§ Work task
With nothing left out, give the data back exactly.

§ Data for this task
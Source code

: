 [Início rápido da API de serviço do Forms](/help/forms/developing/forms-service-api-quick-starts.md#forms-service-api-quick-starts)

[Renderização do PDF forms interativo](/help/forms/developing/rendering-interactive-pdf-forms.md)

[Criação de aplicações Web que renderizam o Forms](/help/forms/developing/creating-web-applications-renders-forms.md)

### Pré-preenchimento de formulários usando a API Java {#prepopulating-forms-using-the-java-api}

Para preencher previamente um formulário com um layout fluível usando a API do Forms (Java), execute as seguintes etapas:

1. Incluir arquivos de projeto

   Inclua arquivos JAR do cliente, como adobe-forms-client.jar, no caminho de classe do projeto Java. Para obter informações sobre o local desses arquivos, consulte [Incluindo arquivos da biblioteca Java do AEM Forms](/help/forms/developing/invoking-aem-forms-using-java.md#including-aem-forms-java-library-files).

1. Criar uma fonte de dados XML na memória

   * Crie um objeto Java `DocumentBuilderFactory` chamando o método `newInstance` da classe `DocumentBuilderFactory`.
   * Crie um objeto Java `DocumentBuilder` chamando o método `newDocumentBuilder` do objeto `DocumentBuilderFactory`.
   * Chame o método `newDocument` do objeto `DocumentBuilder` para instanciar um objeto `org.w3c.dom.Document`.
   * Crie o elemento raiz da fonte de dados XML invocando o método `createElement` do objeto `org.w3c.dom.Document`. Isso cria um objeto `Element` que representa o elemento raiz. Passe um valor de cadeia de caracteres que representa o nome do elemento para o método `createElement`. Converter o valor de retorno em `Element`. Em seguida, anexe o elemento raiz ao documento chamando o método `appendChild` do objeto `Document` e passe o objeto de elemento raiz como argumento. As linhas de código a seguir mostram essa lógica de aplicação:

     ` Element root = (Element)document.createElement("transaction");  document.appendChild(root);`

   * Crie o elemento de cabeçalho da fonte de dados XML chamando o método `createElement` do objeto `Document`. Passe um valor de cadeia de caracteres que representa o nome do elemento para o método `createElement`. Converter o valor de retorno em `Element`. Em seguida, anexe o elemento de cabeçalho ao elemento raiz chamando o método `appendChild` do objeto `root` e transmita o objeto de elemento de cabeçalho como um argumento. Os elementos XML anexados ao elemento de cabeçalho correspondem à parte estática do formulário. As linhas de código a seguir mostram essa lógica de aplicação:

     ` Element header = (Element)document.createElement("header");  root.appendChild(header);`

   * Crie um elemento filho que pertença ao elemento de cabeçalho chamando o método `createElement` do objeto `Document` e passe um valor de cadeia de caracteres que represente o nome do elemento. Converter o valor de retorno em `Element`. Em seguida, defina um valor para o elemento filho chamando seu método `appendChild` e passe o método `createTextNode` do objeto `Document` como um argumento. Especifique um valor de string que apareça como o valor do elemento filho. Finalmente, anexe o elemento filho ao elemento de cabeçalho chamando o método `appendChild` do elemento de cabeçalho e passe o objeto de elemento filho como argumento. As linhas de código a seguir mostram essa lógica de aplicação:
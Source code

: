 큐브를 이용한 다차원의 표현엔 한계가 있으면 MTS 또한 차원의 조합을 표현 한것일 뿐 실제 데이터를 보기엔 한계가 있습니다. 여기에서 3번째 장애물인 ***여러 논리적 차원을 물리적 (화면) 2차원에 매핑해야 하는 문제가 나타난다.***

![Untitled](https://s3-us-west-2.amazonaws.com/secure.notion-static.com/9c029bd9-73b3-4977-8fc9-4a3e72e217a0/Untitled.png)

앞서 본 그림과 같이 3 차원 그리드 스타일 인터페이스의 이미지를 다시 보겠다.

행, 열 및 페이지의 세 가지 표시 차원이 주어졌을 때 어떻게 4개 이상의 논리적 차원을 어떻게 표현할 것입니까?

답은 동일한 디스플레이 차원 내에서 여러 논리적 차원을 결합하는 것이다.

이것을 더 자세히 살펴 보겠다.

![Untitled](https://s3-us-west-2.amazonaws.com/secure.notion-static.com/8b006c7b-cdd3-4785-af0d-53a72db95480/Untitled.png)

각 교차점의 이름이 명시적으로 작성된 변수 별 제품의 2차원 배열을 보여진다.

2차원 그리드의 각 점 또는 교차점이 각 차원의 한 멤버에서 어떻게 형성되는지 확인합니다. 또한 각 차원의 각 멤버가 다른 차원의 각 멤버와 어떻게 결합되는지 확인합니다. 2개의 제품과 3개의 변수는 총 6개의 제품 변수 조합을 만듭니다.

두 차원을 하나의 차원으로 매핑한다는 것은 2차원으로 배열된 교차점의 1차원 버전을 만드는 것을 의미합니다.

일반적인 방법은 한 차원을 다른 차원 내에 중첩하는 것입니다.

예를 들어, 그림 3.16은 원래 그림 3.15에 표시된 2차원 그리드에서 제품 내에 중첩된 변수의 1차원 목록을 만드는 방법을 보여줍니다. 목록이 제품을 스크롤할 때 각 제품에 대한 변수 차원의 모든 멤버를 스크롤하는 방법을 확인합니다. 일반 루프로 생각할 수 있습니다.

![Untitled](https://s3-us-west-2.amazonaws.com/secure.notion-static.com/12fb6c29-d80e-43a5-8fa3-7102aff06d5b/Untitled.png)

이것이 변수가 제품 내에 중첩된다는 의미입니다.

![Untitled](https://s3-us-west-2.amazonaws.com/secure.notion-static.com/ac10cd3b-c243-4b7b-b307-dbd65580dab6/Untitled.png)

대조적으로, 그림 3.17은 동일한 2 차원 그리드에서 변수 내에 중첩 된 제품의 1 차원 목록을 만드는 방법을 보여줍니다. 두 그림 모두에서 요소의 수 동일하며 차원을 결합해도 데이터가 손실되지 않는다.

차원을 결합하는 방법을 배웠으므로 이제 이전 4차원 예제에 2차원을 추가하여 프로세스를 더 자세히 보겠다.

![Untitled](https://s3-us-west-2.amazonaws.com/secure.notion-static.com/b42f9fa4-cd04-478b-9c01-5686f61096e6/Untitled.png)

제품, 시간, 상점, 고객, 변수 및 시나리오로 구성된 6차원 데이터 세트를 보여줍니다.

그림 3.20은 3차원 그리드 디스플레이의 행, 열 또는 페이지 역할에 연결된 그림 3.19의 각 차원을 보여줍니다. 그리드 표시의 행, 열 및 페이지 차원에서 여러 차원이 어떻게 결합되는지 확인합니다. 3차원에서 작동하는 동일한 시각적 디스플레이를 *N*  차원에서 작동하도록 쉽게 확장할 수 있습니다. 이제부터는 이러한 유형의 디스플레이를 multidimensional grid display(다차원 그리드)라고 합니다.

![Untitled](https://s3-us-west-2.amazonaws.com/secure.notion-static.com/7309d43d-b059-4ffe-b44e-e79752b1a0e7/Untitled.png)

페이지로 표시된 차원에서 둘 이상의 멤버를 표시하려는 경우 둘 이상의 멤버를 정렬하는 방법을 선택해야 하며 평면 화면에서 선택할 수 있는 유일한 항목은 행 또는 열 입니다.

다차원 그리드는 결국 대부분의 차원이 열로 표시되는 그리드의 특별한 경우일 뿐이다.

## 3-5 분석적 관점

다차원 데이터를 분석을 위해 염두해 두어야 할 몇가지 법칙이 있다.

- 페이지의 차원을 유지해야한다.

§ Response box
Source code

: [Início rápido da API de serviço do Forms](/help/forms/developing/forms-service-api-quick-starts.md#forms-service-api-quick-starts)

[Renderização do PDF forms interativo](/help/forms/developing/rendering-interactive-pdf-forms.md)

[Criação de aplicações Web que renderizam o Forms](/help/forms/developing/creating-web-applications-renders-forms.md)

### Pré-preenchimento de formulários usando a API Java {#prepopulating-forms-using-the-java-api}

Para preencher previamente um formulário com um layout fluível usando a API do Forms (Java), execute as seguintes etapas:

1. Incluir arquivos de projeto

   Inclua arquivos JAR do cliente, como adobe-forms-client.jar, no caminho de classe do projeto Java. Para obter informações sobre o local desses arquivos, consulte [Incluindo arquivos da biblioteca Java do AEM Forms](/help/forms/developing/invoking-aem-forms-using-java.md#including-aem-forms-java-library-files).

1. Criar uma fonte de dados XML na memória

   * Crie um objeto Java `DocumentBuilderFactory` chamando o método `newInstance` da classe `DocumentBuilderFactory`.
   * Crie um objeto Java `DocumentBuilder` chamando o método `newDocumentBuilder` do objeto `DocumentBuilderFactory`.
   * Chame o método `newDocument` do objeto `DocumentBuilder` para instanciar um objeto `org.w3c.dom.Document`.
   * Crie o elemento raiz da fonte de dados XML invocando o método `createElement` do objeto `org.w3c.dom.Document`. Isso cria um objeto `Element` que representa o elemento raiz. Passe um valor de cadeia de caracteres que representa o nome do elemento para o método `createElement`. Converter o valor de retorno em `Element`. Em seguida, anexe o elemento raiz ao documento chamando o método `appendChild` do objeto `Document` e passe o objeto de elemento raiz como argumento. As linhas de código a seguir mostram essa lógica de aplicação:

     ` Element root = (Element)document.createElement("transaction");  document.appendChild(root);`

   * Crie o elemento de cabeçalho da fonte de dados XML chamando o método `createElement` do objeto `Document`. Passe um valor de cadeia de caracteres que representa o nome do elemento para o método `createElement`. Converter o valor de retorno em `Element`. Em seguida, anexe o elemento de cabeçalho ao elemento raiz chamando o método `appendChild` do objeto `root` e transmita o objeto de elemento de cabeçalho como um argumento. Os elementos XML anexados ao elemento de cabeçalho correspondem à parte estática do formulário. As linhas de código a seguir mostram essa lógica de aplicação:

     ` Element header = (Element)document.createElement("header");  root.appendChild(header);`

   * Crie um elemento filho que pertença ao elemento de cabeçalho chamando o método `createElement` do objeto `Document` e passe um valor de cadeia de caracteres que represente o nome do elemento. Converter o valor de retorno em `Element`. Em seguida, defina um valor para o elemento filho chamando seu método `appendChild` e passe o método `createTextNode` do objeto `Document` como um argumento. Especifique um valor de string que apareça como o valor do elemento filho. Finalmente, anexe o elemento filho ao elemento de cabeçalho chamando o método `appendChild` do elemento de cabeçalho e passe o objeto de elemento filho como argumento. As linhas de código a seguir mostram essa lógica de aplicação:
Source code

: 큐브를 이용한 다차원의 표현엔 한계가 있으면 MTS 또한 차원의 조합을 표현 한것일 뿐 실제 데이터를 보기엔 한계가 있습니다. 여기에서 3번째 장애물인 ***여러 논리적 차원을 물리적 (화면) 2차원에 매핑해야 하는 문제가 나타난다.***

![Untitled](https://s3-us-west-2.amazonaws.com/secure.notion-static.com/9c029bd9-73b3-4977-8fc9-4a3e72e217a0/Untitled.png)

앞서 본 그림과 같이 3 차원 그리드 스타일 인터페이스의 이미지를 다시 보겠다.

행, 열 및 페이지의 세 가지 표시 차원이 주어졌을 때 어떻게 4개 이상의 논리적 차원을 어떻게 표현할 것입니까?

답은 동일한 디스플레이 차원 내에서 여러 논리적 차원을 결합하는 것이다.

이것을 더 자세히 살펴 보겠다.

![Untitled](https://s3-us-west-2.amazonaws.com/secure.notion-static.com/8b006c7b-cdd3-4785-af0d-53a72db95480/Untitled.png)

각 교차점의 이름이 명시적으로 작성된 변수 별 제품의 2차원 배열을 보여진다.

2차원 그리드의 각 점 또는 교차점이 각 차원의 한 멤버에서 어떻게 형성되는지 확인합니다. 또한 각 차원의 각 멤버가 다른 차원의 각 멤버와 어떻게 결합되는지 확인합니다. 2개의 제품과 3개의 변수는 총 6개의 제품 변수 조합을 만듭니다.

두 차원을 하나의 차원으로 매핑한다는 것은 2차원으로 배열된 교차점의 1차원 버전을 만드는 것을 의미합니다.

일반적인 방법은 한 차원을 다른 차원 내에 중첩하는 것입니다.

예를 들어, 그림 3.16은 원래 그림 3.15에 표시된 2차원 그리드에서 제품 내에 중첩된 변수의 1차원 목록을 만드는 방법을 보여줍니다. 목록이 제품을 스크롤할 때 각 제품에 대한 변수 차원의 모든 멤버를 스크롤하는 방법을 확인합니다. 일반 루프로 생각할 수 있습니다.

![Untitled](https://s3-us-west-2.amazonaws.com/secure.notion-static.com/12fb6c29-d80e-43a5-8fa3-7102aff06d5b/Untitled.png)

이것이 변수가 제품 내에 중첩된다는 의미입니다.

![Untitled](https://s3-us-west-2.amazonaws.com/secure.notion-static.com/ac10cd3b-c243-4b7b-b307-dbd65580dab6/Untitled.png)

대조적으로, 그림 3.17은 동일한 2 차원 그리드에서 변수 내에 중첩 된 제품의 1 차원 목록을 만드는 방법을 보여줍니다. 두 그림 모두에서 요소의 수 동일하며 차원을 결합해도 데이터가 손실되지 않는다.

차원을 결합하는 방법을 배웠으므로 이제 이전 4차원 예제에 2차원을 추가하여 프로세스를 더 자세히 보겠다.

![Untitled](https://s3-us-west-2.amazonaws.com/secure.notion-static.com/b42f9fa4-cd04-478b-9c01-5686f61096e6/Untitled.png)

제품, 시간, 상점, 고객, 변수 및 시나리오로 구성된 6차원 데이터 세트를 보여줍니다.

그림 3.20은 3차원 그리드 디스플레이의 행, 열 또는 페이지 역할에 연결된 그림 3.19의 각 차원을 보여줍니다. 그리드 표시의 행, 열 및 페이지 차원에서 여러 차원이 어떻게 결합되는지 확인합니다. 3차원에서 작동하는 동일한 시각적 디스플레이를 *N*  차원에서 작동하도록 쉽게 확장할 수 있습니다. 이제부터는 이러한 유형의 디스플레이를 multidimensional grid display(다차원 그리드)라고 합니다.

![Untitled](https://s3-us-west-2.amazonaws.com/secure.notion-static.com/7309d43d-b059-4ffe-b44e-e79752b1a0e7/Untitled.png)

페이지로 표시된 차원에서 둘 이상의 멤버를 표시하려는 경우 둘 이상의 멤버를 정렬하는 방법을 선택해야 하며 평면 화면에서 선택할 수 있는 유일한 항목은 행 또는 열 입니다.

다차원 그리드는 결국 대부분의 차원이 열로 표시되는 그리드의 특별한 경우일 뿐이다.

## 3-5 분석적 관점

다차원 데이터를 분석을 위해 염두해 두어야 할 몇가지 법칙이 있다.

- 페이지의 차원을 유지해야한다.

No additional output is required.